By B.C. Kessner
Days after submitting a Request for Information (RFI) proposal to the Navy for an unmanned carrier-launched airborne surveillance and strike (UCLASS) system, General Atomics Aeronautical Systems, Inc. (GA-ASI) Monday unveiled its Sea Avenger unmanned aerial system (UAS).
“This UAS will provide the carrier-based, long range ISR [intelligence, surveillance and reconnaissance] and precision strike capabilities that the Navy wants to field by 2018,” Christopher Ames, the company’s business development manager, told Defense Daily Monday at the Navy League’s Sea-Air-Space symposium at National Harbor.
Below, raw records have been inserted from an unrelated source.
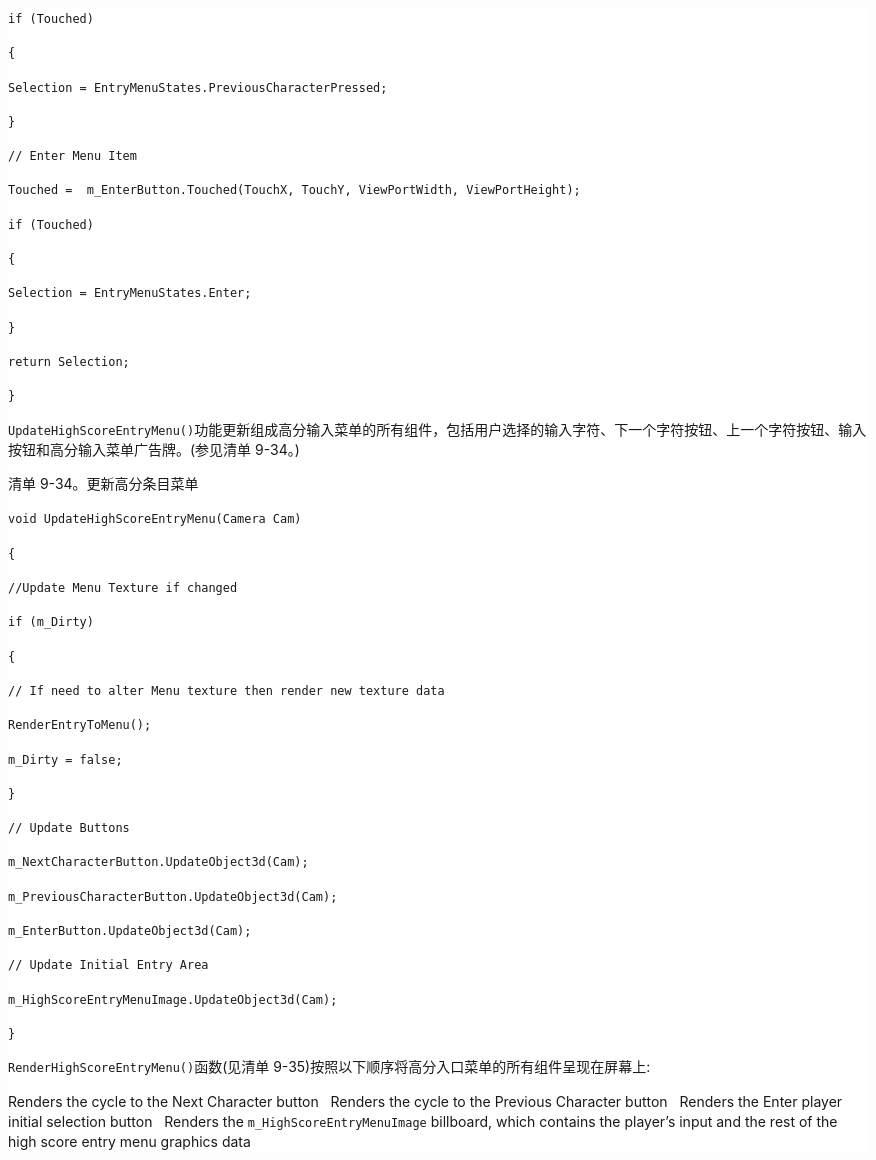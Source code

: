 `if (Touched)`

`{`

`Selection = EntryMenuStates.PreviousCharacterPressed;`

`}`

`// Enter Menu Item`

`Touched =  m_EnterButton.Touched(TouchX, TouchY, ViewPortWidth, ViewPortHeight);`

`if (Touched)`

`{`

`Selection = EntryMenuStates.Enter;`

`}`

`return Selection;`

`}`

`UpdateHighScoreEntryMenu()`功能更新组成高分输入菜单的所有组件，包括用户选择的输入字符、下一个字符按钮、上一个字符按钮、输入按钮和高分输入菜单广告牌。(参见清单 9-34。)

清单 9-34。更新高分条目菜单

`void UpdateHighScoreEntryMenu(Camera Cam)`

`{`

`//Update Menu Texture if changed`

`if (m_Dirty)`

`{`

`// If need to alter Menu texture then render new texture data`

`RenderEntryToMenu();`

`m_Dirty = false;`

`}`

`// Update Buttons`

`m_NextCharacterButton.UpdateObject3d(Cam);`

`m_PreviousCharacterButton.UpdateObject3d(Cam);`

`m_EnterButton.UpdateObject3d(Cam);`

`// Update Initial Entry Area`

`m_HighScoreEntryMenuImage.UpdateObject3d(Cam);`

`}`

`RenderHighScoreEntryMenu()`函数(见清单 9-35)按照以下顺序将高分入口菜单的所有组件呈现在屏幕上:

Renders the cycle to the Next Character button   Renders the cycle to the Previous Character button   Renders the Enter player initial selection button   Renders the `m_HighScoreEntryMenuImage` billboard, which contains the player’s input and the rest of the high score entry menu graphics data  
Sea Avenger will be the carrier-based derivative of the company’s Predator C Avenger. According to Ames, Sea Avenger offers a low-risk, high technology ready procurement option.
“We’re leveraging over 18 years of Predator-family [UAS] development,” Ames said. “This includes all the manufacturing expertise, system support mechanisms…and more than a million hours of operational flight experience.”
Many Predator-series elements, components, and subsystems already provide mature, proven, and affordable mission capabilities desired by the Navy for a UCLASS system, the company added.
Ames said the company anticipated future requirements for a carrier-based UAS and incorporated specific features into the Predator C Avenger to facilitate development of a carrier operations aircraft.
Sea Avenger’s structure was designed to accommodate carrier suitable landing gear, tail hook, drag devices, and other provisions for carrier operations, he said.
“It is important to have an aircraft that can integrate easily into the carrier air wing,” Ames said.
Sea Avenger features folding wings, a retractable electro-optical/infrared (EO/IR) sensor, an internal weapons bay, and a highly fuel-efficient engine and inlet design, he added.
The Predator C is designed to perform high-speed, multi-mission persistent ISR and precision, time-sensitive strike missions over land or sea.
In current configuration, it features a 44-foot long fuselage and 66-foot wingspan, is cable of flying at 400 KTAS for 20 hours, and can operate up to 50,000 feet.
“Sea Avenger will have a strike range of well more than 1,000 miles,” Ames said.
Avenger incorporates a pure jet power plant and carries a Lynx Synthetic Aperture Radar (SAR), various EO/IR camera systems, and up to 3,000 pounds of internal ordnance, as well as other sensors.
The aircraft is based on an open, modular architecture that provides “plug and play” system configuration, configuration management, and significant flexibility for rapid, controlled change, adaptation, and growth, GA-ASI said.
Developed on company funds for near-term military use, Predator C Avenger is successfully continuing through its planned test program, with a second aircraft currently under development and expected to be completed by the end of the year.